A mysterious man named Kevin (Robin Nicolle) roams the streets day and night dressed in a cheap policeman’s uniform, in search of wrongdoers and rulebreakers. However, his victims are not committing crimes – and are instead guilty of only minor lapses of dishonesty, such as not using a seatbelt when changing parking spaces, or failing to report the wrong change from a shop. The ‘honest cop’ lays down his interpretation of the law – but the real deal police are wise to him, and hot on his tail.
Its difficult to nail down exactly what Honest Police is trying to accomplish. As a comedy, it enjoys minor success with its farcical portrayal of a nobody who yearns for the power and respect a police uniform brings, and laughs do ensue from the overzealousness of Robin Nicolle’s straight-faced yet ludicrous performance. But the film lacks any real statement where it feels like one should be. There is no developed commentary on the role of police in society, or on the macho nature of power and how this corrupts.
Any drama the film attempts to imbue is undercut by a confusing and illogical plot which goes nowhere and gives little context or information to the story. We know nothing of the honest cop’s motivations or background, and therefore it is hard to reach any sort of opinion on him as protagonist or antagonist. The story side-tracks to a halt when exploring the love-life of random victims Robbie (Casey Stevenson) and Jessica (Alexandra Jolly), in one particularly painfully-acted scene which appears to have been included solely to provide for an even more confusing twist-ending. The plot itself is unsatisfactory, but the structuring issues here make it illegible.

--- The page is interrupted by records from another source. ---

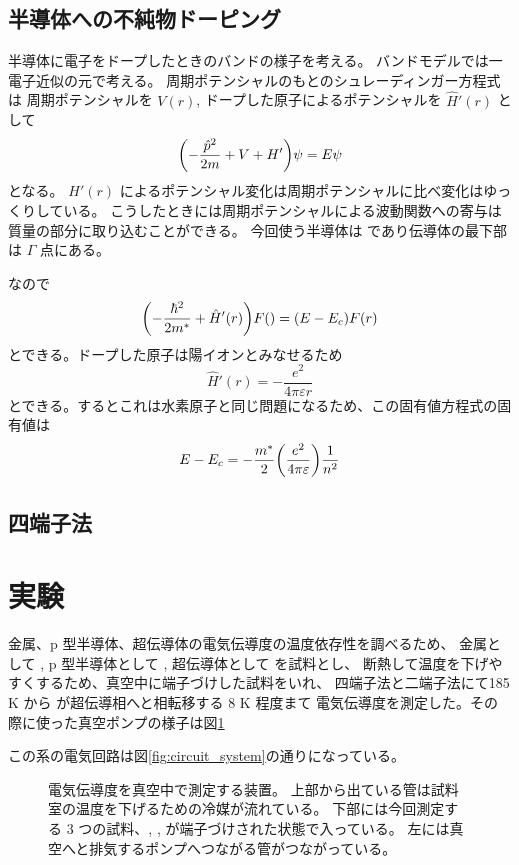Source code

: \documentclass[11pt,dvipdfmx,a4paper]{jsarticle}
\begin{document}
\subsection{半導体への不純物ドーピング}
半導体に電子をドープしたときのバンドの様子を考える。
バンドモデルでは一電子近似の元で考える。
周期ポテンシャルのもとのシュレーディンガー方程式は
周期ポテンシャルを \(V(r)\), ドープした原子によるポテンシャルを \(\hat{H}'(r)\) として
\begin{equation}
	\qty(-\frac{\hat{p}^2}{2m}+V+H')\psi = E \psi
\end{equation}
となる。
\(H'(r)\) によるポテンシャル変化は周期ポテンシャルに比べ変化はゆっくりしている。
こうしたときには周期ポテンシャルによる波動関数への寄与は質量の部分に取り込むことができる。
今回使う半導体は  であり伝導体の最下部は \(\Gamma\) 点にある。

なので
\begin{equation}
	\qty(-\frac{\hbar^2}{2m^*}+\hat{H}'(r))F() = (E-E_c)F(r)
\end{equation}
とできる。ドープした原子は陽イオンとみなせるため
\begin{equation}
	\hat{H}'(r) = -\frac{e^2}{4\pi\varepsilon r}
\end{equation}
とできる。するとこれは水素原子と同じ問題になるため、この固有値方程式の固有値は
\begin{equation}
	E-E_c = -\frac{m^*}{2}\qty(\frac{e^2}{4\pi\varepsilon})\frac{1}{n^2}
\end{equation}


\subsection{四端子法}

\section{実験}
金属、p 型半導体、超伝導体の電気伝導度の温度依存性を調べるため、
金属として , p 型半導体として , 超伝導体として  を試料とし、
断熱して温度を下げやすくするため、真空中に端子づけした試料をいれ、
四端子法と二端子法にて185 K から  が超伝導相へと相転移する 8 K 程度まて
電気伝導度を測定した。その際に使った真空ポンプの様子は図\ref{pic:measure_system}

この系の電気回路は図\ref{fig:circuit_system}の通りになっている。

\begin{figure}[h]
	\centering
	\caption{
		電気伝導度を真空中で測定する装置。
		上部から出ている管は試料室の温度を下げるための冷媒が流れている。
		下部には今回測定する 3 つの試料、, ,  が端子づけされた状態で入っている。
		左には真空へと排気するポンプへつながる管がつながっている。
	}
	\label{pic:measure_system}
\end{figure}
\end{document}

Given the smaller budget of the film, the production quality is impressive and works as an asset to the film. The honest cop’s blatantly cheap uniform contrasts well with the professional-looking uniforms of the legitimate officers and adds a solid layer of gag to the cop’s tyrannical actions. A recurring 70s-style funk soundtrack never gets old, and is easy to imagine playing in the cop’s head as he lives out his likely TV-show inspired dream of police life. And the film creates a frantic pace for its chase scenes with smart editing choices. There are however some botches evident, such as failure to balance the sound levels, and the seeming inclusion of a flubbed line at one point.
There’s a cheesy charm to Honest Cop, and the irreverent sense of humour it boasts is worth a few genuine laughs. But poor acting, and lack of any meaningful story or themes mean it is ultimately forgettable and messy.